Andrade despertó de su sueño casi al medio día. Al abrir los ojos vio piezas de su bicicleta esparcidas por su habitación. Al incorporarse sintió repulsión por la pijama lanosa que ya apestaba y recordó que completa 35 días en cuarentena. Un vacío sin nombre se le metió en el pecho y entendió que tenía miedo a quedarse para siempre preso en la pequeñez de su casa.
Cinco
Después de desprender con enfado la telaraña que envolvía la cerradura, Arias introdujo la llave, giró y empujó suavemente la puerta.

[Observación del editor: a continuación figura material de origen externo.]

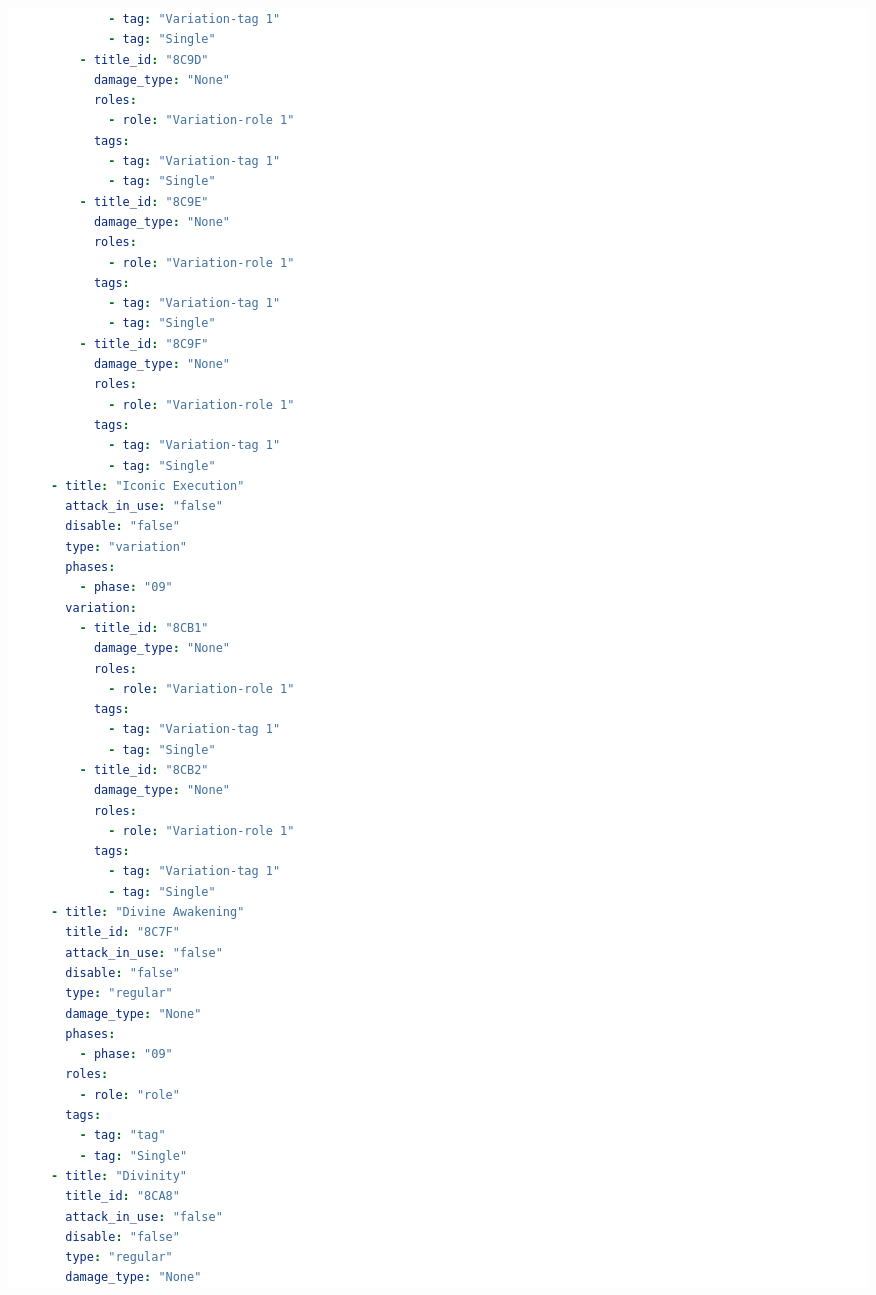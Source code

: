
 ```yaml
              - tag: "Variation-tag 1"
              - tag: "Single"
          - title_id: "8C9D"
            damage_type: "None"
            roles:
              - role: "Variation-role 1"
            tags:
              - tag: "Variation-tag 1"
              - tag: "Single"
          - title_id: "8C9E"
            damage_type: "None"
            roles:
              - role: "Variation-role 1"
            tags:
              - tag: "Variation-tag 1"
              - tag: "Single"
          - title_id: "8C9F"
            damage_type: "None"
            roles:
              - role: "Variation-role 1"
            tags:
              - tag: "Variation-tag 1"
              - tag: "Single"
      - title: "Iconic Execution"
        attack_in_use: "false"
        disable: "false"
        type: "variation"
        phases:
          - phase: "09"
        variation:
          - title_id: "8CB1"
            damage_type: "None"
            roles:
              - role: "Variation-role 1"
            tags:
              - tag: "Variation-tag 1"
              - tag: "Single"
          - title_id: "8CB2"
            damage_type: "None"
            roles:
              - role: "Variation-role 1"
            tags:
              - tag: "Variation-tag 1"
              - tag: "Single"
      - title: "Divine Awakening"
        title_id: "8C7F"
        attack_in_use: "false"
        disable: "false"
        type: "regular"
        damage_type: "None"
        phases:
          - phase: "09"
        roles:
          - role: "role"
        tags:
          - tag: "tag"
          - tag: "Single"
      - title: "Divinity"
        title_id: "8CA8"
        attack_in_use: "false"
        disable: "false"
        type: "regular"
        damage_type: "None"
```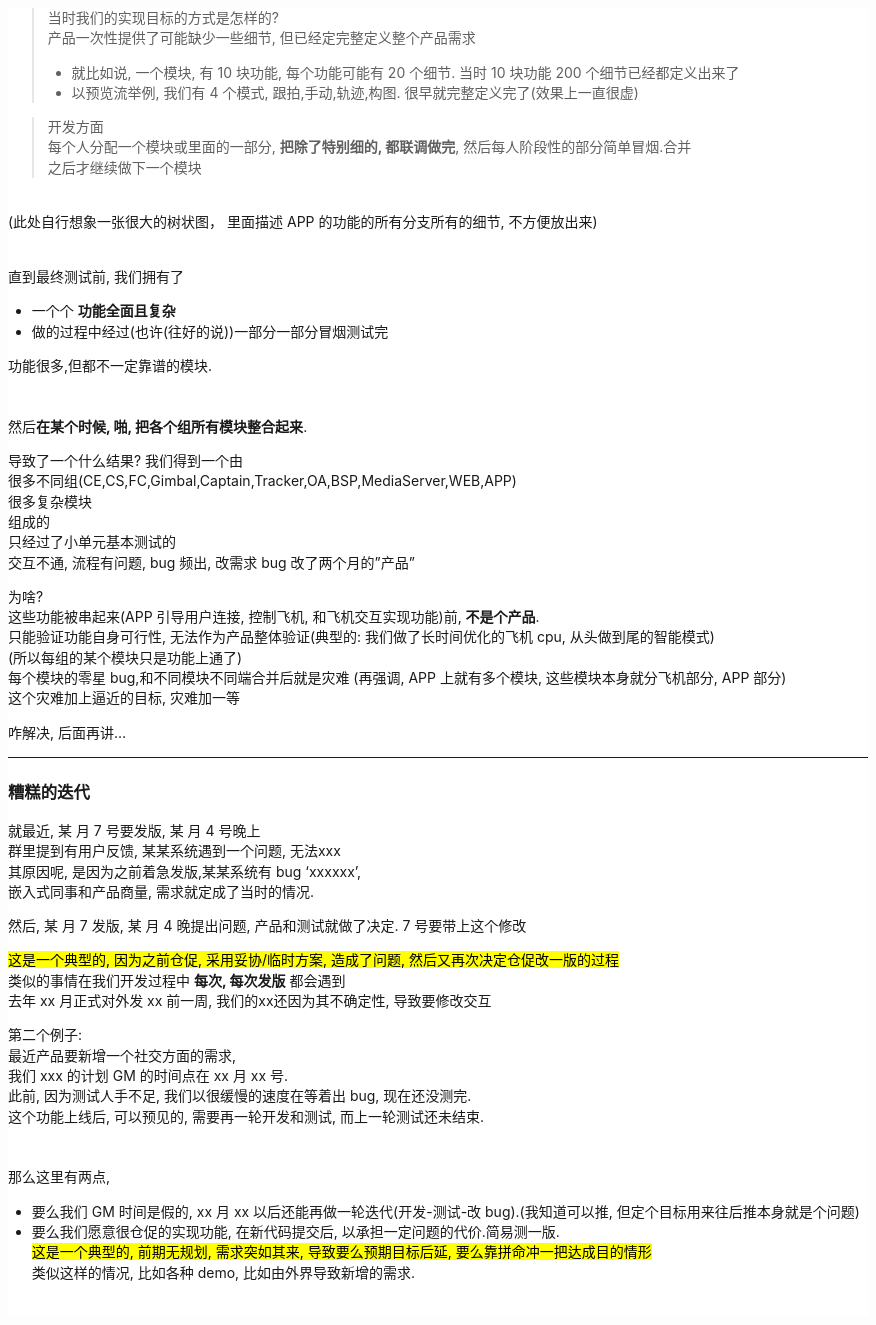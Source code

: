 > 当时我们的实现目标的方式是怎样的?  
> 产品一次性提供了可能缺少一些细节, 但已经定完整定义整个产品需求  
> * 就比如说, 一个模块, 有 10 块功能, 每个功能可能有 20 个细节. 当时 10 块功能 200 个细节已经都定义出来了  
> * 以预览流举例, 我们有 4 个模式, 跟拍,手动,轨迹,构图. 很早就完整定义完了(效果上一直很虚)
  
> 开发方面  
> 每个人分配一个模块或里面的一部分, **把除了特别细的, 都联调做完**, 然后每人阶段性的部分简单冒烟.合并  
> 之后才继续做下一个模块  
> 

<br/>
(此处自行想象一张很大的树状图， 里面描述 APP 的功能的所有分支所有的细节, 不方便放出来)  
<br/>
<br/>

直到最终测试前, 我们拥有了
* 一个个 **功能全面且复杂** 
* 做的过程中经过(也许(往好的说))一部分一部分冒烟测试完  

功能很多,但都不一定靠谱的模块.  
<br/>
<br/>
然后**在某个时候, 啪, 把各个组所有模块整合起来**.   
  
导致了一个什么结果?  我们得到一个由  
很多不同组(CE,CS,FC,Gimbal,Captain,Tracker,OA,BSP,MediaServer,WEB,APP)  
很多复杂模块  
组成的  
只经过了小单元基本测试的  
交互不通, 流程有问题, bug 频出, 改需求 bug 改了两个月的”产品”  
  
为啥?  
这些功能被串起来(APP 引导用户连接, 控制飞机, 和飞机交互实现功能)前, **不是个产品**.   
只能验证功能自身可行性, 无法作为产品整体验证(典型的: 我们做了长时间优化的飞机 cpu, 从头做到尾的智能模式)  
(所以每组的某个模块只是功能上通了)  
每个模块的零星 bug,和不同模块不同端合并后就是灾难 (再强调, APP 上就有多个模块, 这些模块本身就分飞机部分, APP 部分)  
这个灾难加上逼近的目标, 灾难加一等  
  
咋解决, 后面再讲…  

- - - -  

### 糟糕的迭代  
就最近, 某 月 7 号要发版, 某 月 4 号晚上  
群里提到有用户反馈, 某某系统遇到一个问题, 无法xxx  
其原因呢, 是因为之前着急发版,某某系统有 bug ‘xxxxxx’,   
嵌入式同事和产品商量, 需求就定成了当时的情况.  
  
然后, 某 月 7 发版, 某 月 4 晚提出问题, 产品和测试就做了决定. 7 号要带上这个修改  
  
<mark>这是一个典型的, 因为之前仓促, 采用妥协/临时方案, 造成了问题, 然后又再次决定仓促改一版的过程</mark>  
类似的事情在我们开发过程中 **每次, 每次发版** 都会遇到  
去年 xx 月正式对外发 xx 前一周, 我们的xx还因为其不确定性, 导致要修改交互  
  
第二个例子:  
最近产品要新增一个社交方面的需求,   
我们 xxx 的计划 GM 的时间点在 xx 月 xx 号.   
此前, 因为测试人手不足, 我们以很缓慢的速度在等着出 bug, 现在还没测完.  
这个功能上线后, 可以预见的, 需要再一轮开发和测试, 而上一轮测试还未结束.  
<br/>
<br/>
那么这里有两点,    
* 要么我们 GM 时间是假的, xx 月 xx 以后还能再做一轮迭代(开发-测试-改 bug).(我知道可以推, 但定个目标用来往后推本身就是个问题)  
* 要么我们愿意很仓促的实现功能, 在新代码提交后, 以承担一定问题的代价.简易测一版.  
<mark>这是一个典型的, 前期无规划, 需求突如其来, 导致要么预期目标后延, 要么靠拼命冲一把达成目的情形</mark>  
类似这样的情况, 比如各种 demo, 比如由外界导致新增的需求.  
<br/>
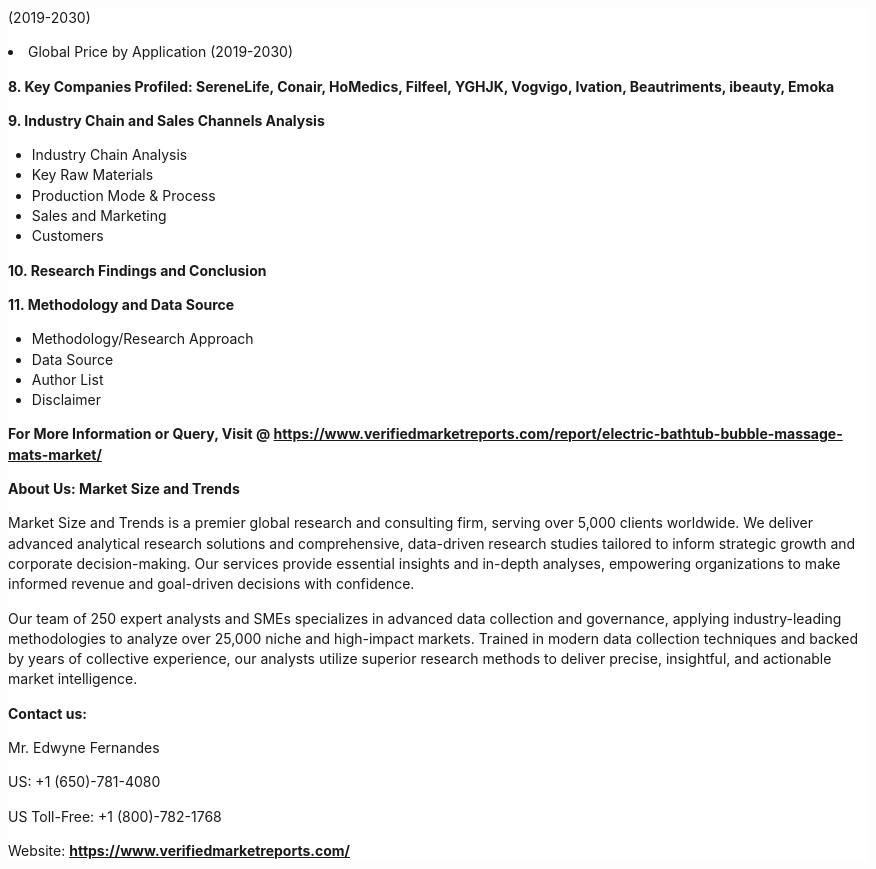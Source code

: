 (2019-2030)</li><li>Global Price by Application (2019-2030)</li></ul><p><strong>8. Key Companies Profiled: SereneLife, Conair, HoMedics, Filfeel, YGHJK, Vogvigo, Ivation, Beautriments, ibeauty, Emoka</strong></p><p><strong>9. Industry Chain and Sales Channels Analysis</strong></p><ul><li>Industry Chain Analysis</li><li>Key Raw Materials</li><li>Production Mode &amp; Process</li><li>Sales and Marketing</li><li>Customers</li></ul><p><strong>10. Research Findings and Conclusion</strong></p><p><strong>11. Methodology and Data Source</strong></p><ul><li>Methodology/Research Approach</li><li>Data Source</li><li>Author List</li><li>Disclaimer</li></ul></p><p><strong>For More Information or Query, Visit @ <a href="https://www.verifiedmarketreports.com/report/electric-bathtub-bubble-massage-mats-market/">https://www.verifiedmarketreports.com/report/electric-bathtub-bubble-massage-mats-market/</a></strong></p><p><strong>About Us: Market Size and Trends</strong></p><p>Market Size and Trends is a premier global research and consulting firm, serving over 5,000 clients worldwide. We deliver advanced analytical research solutions and comprehensive, data-driven research studies tailored to inform strategic growth and corporate decision-making. Our services provide essential insights and in-depth analyses, empowering organizations to make informed revenue and goal-driven decisions with confidence.</p><p>Our team of 250 expert analysts and SMEs specializes in advanced data collection and governance, applying industry-leading methodologies to analyze over 25,000 niche and high-impact markets. Trained in modern data collection techniques and backed by years of collective experience, our analysts utilize superior research methods to deliver precise, insightful, and actionable market intelligence.</p><p><strong>Contact us:</strong></p><p>Mr. Edwyne Fernandes</p><p>US: +1 (650)-781-4080</p><p>US Toll-Free: +1 (800)-782-1768</p><p>Website: <strong><a href="https://www.verifiedmarketreports.com/">https://www.verifiedmarketreports.com/</a></strong></p>
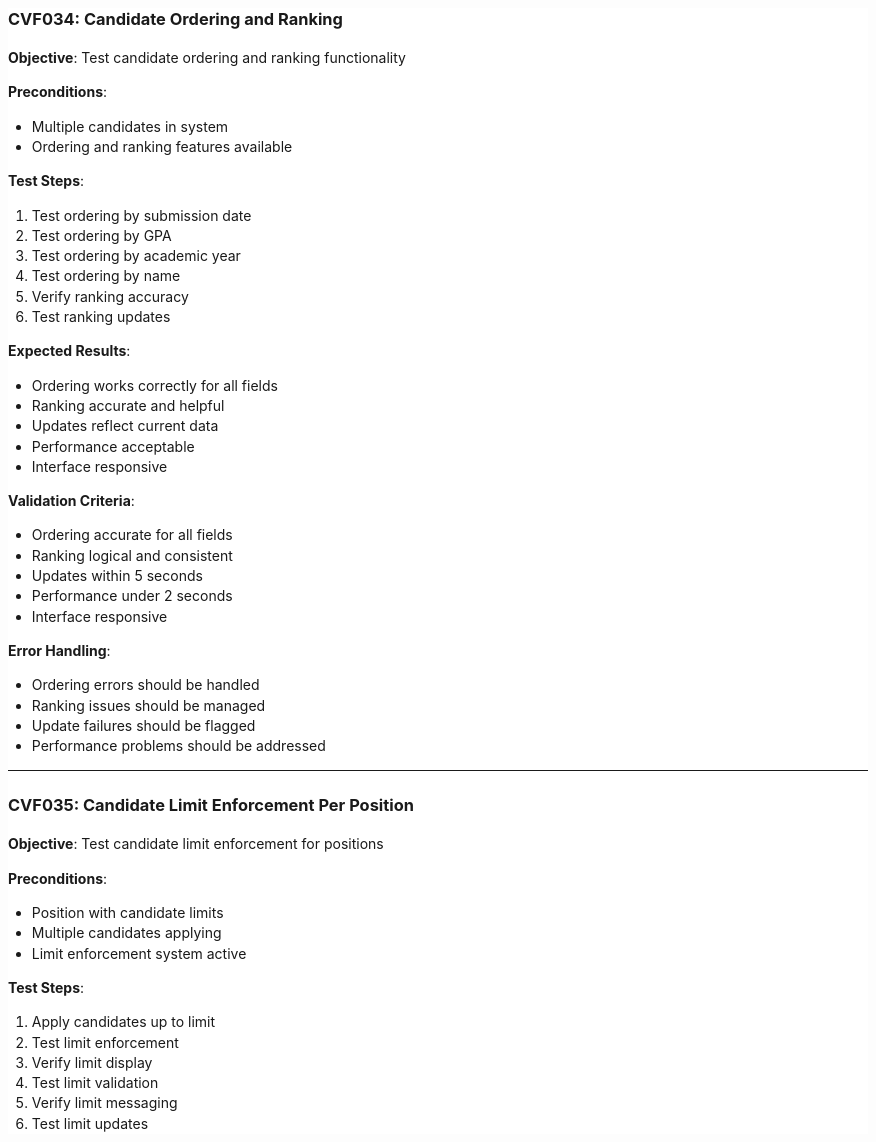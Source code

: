 
### CVF034: Candidate Ordering and Ranking

**Objective**: Test candidate ordering and ranking functionality

**Preconditions**:
- Multiple candidates in system
- Ordering and ranking features available

**Test Steps**:
1. Test ordering by submission date
2. Test ordering by GPA
3. Test ordering by academic year
4. Test ordering by name
5. Verify ranking accuracy
6. Test ranking updates

**Expected Results**:
- Ordering works correctly for all fields
- Ranking accurate and helpful
- Updates reflect current data
- Performance acceptable
- Interface responsive

**Validation Criteria**:
- Ordering accurate for all fields
- Ranking logical and consistent
- Updates within 5 seconds
- Performance under 2 seconds
- Interface responsive

**Error Handling**:
- Ordering errors should be handled
- Ranking issues should be managed
- Update failures should be flagged
- Performance problems should be addressed

---

### CVF035: Candidate Limit Enforcement Per Position

**Objective**: Test candidate limit enforcement for positions

**Preconditions**:
- Position with candidate limits
- Multiple candidates applying
- Limit enforcement system active

**Test Steps**:
1. Apply candidates up to limit
2. Test limit enforcement
3. Verify limit display
4. Test limit validation
5. Verify limit messaging
6. Test limit updates
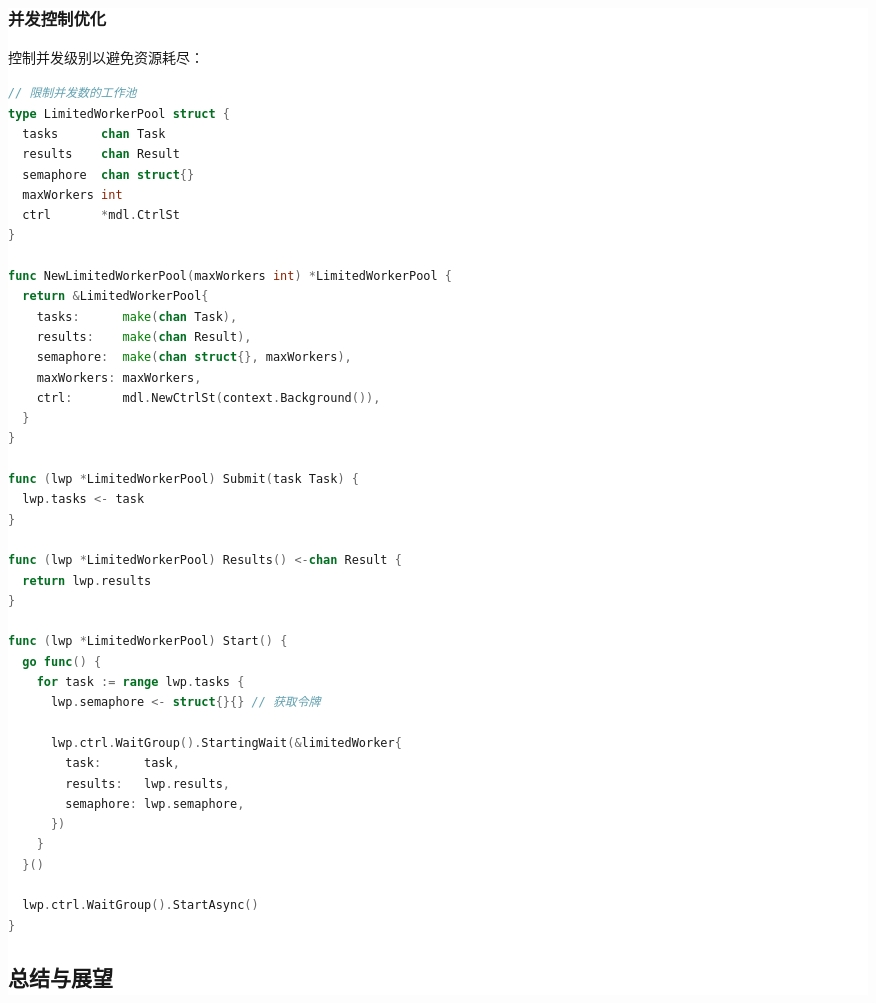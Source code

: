 ### 并发控制优化

控制并发级别以避免资源耗尽：

```go
// 限制并发数的工作池
type LimitedWorkerPool struct {
  tasks      chan Task
  results    chan Result
  semaphore  chan struct{}
  maxWorkers int
  ctrl       *mdl.CtrlSt
}

func NewLimitedWorkerPool(maxWorkers int) *LimitedWorkerPool {
  return &LimitedWorkerPool{
    tasks:      make(chan Task),
    results:    make(chan Result),
    semaphore:  make(chan struct{}, maxWorkers),
    maxWorkers: maxWorkers,
    ctrl:       mdl.NewCtrlSt(context.Background()),
  }
}

func (lwp *LimitedWorkerPool) Submit(task Task) {
  lwp.tasks <- task
}

func (lwp *LimitedWorkerPool) Results() <-chan Result {
  return lwp.results
}

func (lwp *LimitedWorkerPool) Start() {
  go func() {
    for task := range lwp.tasks {
      lwp.semaphore <- struct{}{} // 获取令牌
      
      lwp.ctrl.WaitGroup().StartingWait(&limitedWorker{
        task:      task,
        results:   lwp.results,
        semaphore: lwp.semaphore,
      })
    }
  }()
  
  lwp.ctrl.WaitGroup().StartAsync()
}
```

## 总结与展望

Un haz de luz hirió sus ojos y pese a ello se atrevió a salir. La calle no era la de su barrio de toda la vida, era un camino fangoso donde extraños carrizales ocupaban los senderos. En ellos se hundieron sus pantuflas y su cuerpo quedó atascado. Trataba de gritar para llamar la atención de los vecinos que bebían cervezas, pero la voz se le ahogaba en un hueco sin fondo dentro de su cuerpo.
El voceo de un vendedor la regresó de su vigilia. Arias se incorporó lentamente y agradeció al cielo por no tener que salir aún de la casa pese a que lleva ya 57 días de confinamiento en medio de la multitud sobreviviente.